In one embodiment, the multi-relational display pane of the graphical user interface may display information regarding a selected concept in list form (as opposed to the graphical form described above). That information may include all relationships for the selected concept, the label of each related concept, the type of each related concept, evidence information for each assertion of the related concepts, or other information. Evidence information for an assertion may include the number of pieces of evidence underlying the assertion or other information. Additionally, a user may select one or more of the assertions of the selected concept and aggregate all the related concepts of the selected assertions as selected concepts in the multi-relational display pane (either list view or graphical view [i.e., merged graph]).
In one embodiment, the multi-relational display pane may enable the display of confidence weights for assertions in one or more ontologies. Confidence weights may include a measure of the strength of evidence underlying an assertion. The multi-relational display pane may also enable application of filters to displayed data from one or more ontologies. Filters may selectively display data from one or more ontologies based on user preferences, user access rights, or other criteria. Furthermore, the multi-relational display pane and the hierarchical display pane may be linked, such that one or more concepts selected from one, may become selected concepts in the other.
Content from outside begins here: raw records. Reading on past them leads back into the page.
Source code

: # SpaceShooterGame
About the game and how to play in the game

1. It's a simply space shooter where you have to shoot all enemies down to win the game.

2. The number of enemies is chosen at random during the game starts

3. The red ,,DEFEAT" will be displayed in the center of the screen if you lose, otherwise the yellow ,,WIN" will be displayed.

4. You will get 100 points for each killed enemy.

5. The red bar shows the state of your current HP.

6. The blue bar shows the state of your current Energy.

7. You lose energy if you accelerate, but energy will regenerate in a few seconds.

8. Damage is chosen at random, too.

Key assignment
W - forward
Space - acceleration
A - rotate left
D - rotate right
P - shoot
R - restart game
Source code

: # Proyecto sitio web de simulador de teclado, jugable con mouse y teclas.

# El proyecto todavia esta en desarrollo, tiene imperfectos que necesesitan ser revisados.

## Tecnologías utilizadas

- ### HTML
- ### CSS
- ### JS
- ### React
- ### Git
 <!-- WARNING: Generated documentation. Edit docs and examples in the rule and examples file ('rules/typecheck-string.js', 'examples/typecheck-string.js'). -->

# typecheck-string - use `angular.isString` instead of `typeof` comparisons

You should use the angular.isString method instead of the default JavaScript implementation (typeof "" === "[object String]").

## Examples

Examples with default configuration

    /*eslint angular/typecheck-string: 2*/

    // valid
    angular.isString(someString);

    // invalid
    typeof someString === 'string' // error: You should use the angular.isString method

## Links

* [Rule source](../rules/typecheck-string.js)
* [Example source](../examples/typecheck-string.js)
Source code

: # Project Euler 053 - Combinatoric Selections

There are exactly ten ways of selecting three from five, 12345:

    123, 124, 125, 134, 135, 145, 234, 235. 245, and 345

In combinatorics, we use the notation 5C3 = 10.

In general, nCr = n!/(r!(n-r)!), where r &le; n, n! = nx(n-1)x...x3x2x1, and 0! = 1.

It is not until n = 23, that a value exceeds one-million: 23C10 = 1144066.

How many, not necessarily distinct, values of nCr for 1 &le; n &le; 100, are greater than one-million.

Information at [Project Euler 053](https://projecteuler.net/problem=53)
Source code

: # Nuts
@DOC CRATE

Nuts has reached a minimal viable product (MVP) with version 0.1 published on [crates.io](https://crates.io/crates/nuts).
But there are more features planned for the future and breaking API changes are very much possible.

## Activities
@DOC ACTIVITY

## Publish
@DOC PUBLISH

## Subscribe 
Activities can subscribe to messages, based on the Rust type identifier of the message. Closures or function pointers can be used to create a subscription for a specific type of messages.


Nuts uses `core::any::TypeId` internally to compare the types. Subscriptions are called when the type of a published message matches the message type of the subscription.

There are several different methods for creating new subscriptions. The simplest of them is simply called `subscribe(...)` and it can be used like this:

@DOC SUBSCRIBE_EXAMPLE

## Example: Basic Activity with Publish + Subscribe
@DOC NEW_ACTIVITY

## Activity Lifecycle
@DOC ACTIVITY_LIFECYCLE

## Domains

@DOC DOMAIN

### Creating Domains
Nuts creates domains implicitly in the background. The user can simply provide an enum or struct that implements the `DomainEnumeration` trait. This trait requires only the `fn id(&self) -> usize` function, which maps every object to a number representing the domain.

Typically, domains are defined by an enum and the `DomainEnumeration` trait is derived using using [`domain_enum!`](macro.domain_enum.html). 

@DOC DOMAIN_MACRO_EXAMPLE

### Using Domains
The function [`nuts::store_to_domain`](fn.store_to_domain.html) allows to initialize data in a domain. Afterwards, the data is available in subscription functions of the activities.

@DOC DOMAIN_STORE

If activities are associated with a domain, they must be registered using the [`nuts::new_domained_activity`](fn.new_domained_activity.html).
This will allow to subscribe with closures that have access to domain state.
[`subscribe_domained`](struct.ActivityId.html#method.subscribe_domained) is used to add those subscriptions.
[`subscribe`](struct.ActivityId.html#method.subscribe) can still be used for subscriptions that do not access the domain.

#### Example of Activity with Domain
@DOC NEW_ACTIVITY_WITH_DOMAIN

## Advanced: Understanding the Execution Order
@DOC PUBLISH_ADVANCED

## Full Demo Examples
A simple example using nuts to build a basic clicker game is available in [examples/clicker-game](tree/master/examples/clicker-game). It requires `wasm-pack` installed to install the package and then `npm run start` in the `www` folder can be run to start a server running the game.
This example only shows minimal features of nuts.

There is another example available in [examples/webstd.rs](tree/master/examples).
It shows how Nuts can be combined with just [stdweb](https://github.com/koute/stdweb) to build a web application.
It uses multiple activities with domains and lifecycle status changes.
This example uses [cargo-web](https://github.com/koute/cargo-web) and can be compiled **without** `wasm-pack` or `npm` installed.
In one embodiment, the graphical user interface of the invention may include an evidence pane. The evidence pane may display information regarding each piece of evidence for a selected assertion. The information displayed may include one or more of the data source of a piece of evidence, its version, information identifying the record or document that contains the evidence, or other information. In one embodiment, the evidence pane may include a document viewer that enables display of actual evidence-laden documents to a user. A user may also link to the data source containing the document via the evidence pane. In some embodiments, a user's access control rights may dictate the user's ability to view or link to evidence underlying a concept. For instance, a user with minimal rights may be presented with a description of the data source for a piece of evidence, but may not be able to view or access the document containing that evidence.
In one embodiment, the graphical user interface may include a details pane. The details pane may show one or more of properties, synonyms, evidence (concept evidence, not assertion evidence), or other information underlying a selected concept.
Other processes and uses may be enabled by the system of the invention. For example, the complex knowledge network of one or more ontologies maintained by the system of the invention may be used to enhance queries, semantically integrate data, contextualize information, or for other useful operations.
These and other objects, features, and advantages of the invention will be apparent through the detailed description of the preferred embodiments and the drawings attached hereto. It is also to be understood that both the foregoing general description and the following detailed description are exemplary and not restrictive of the scope of the invention.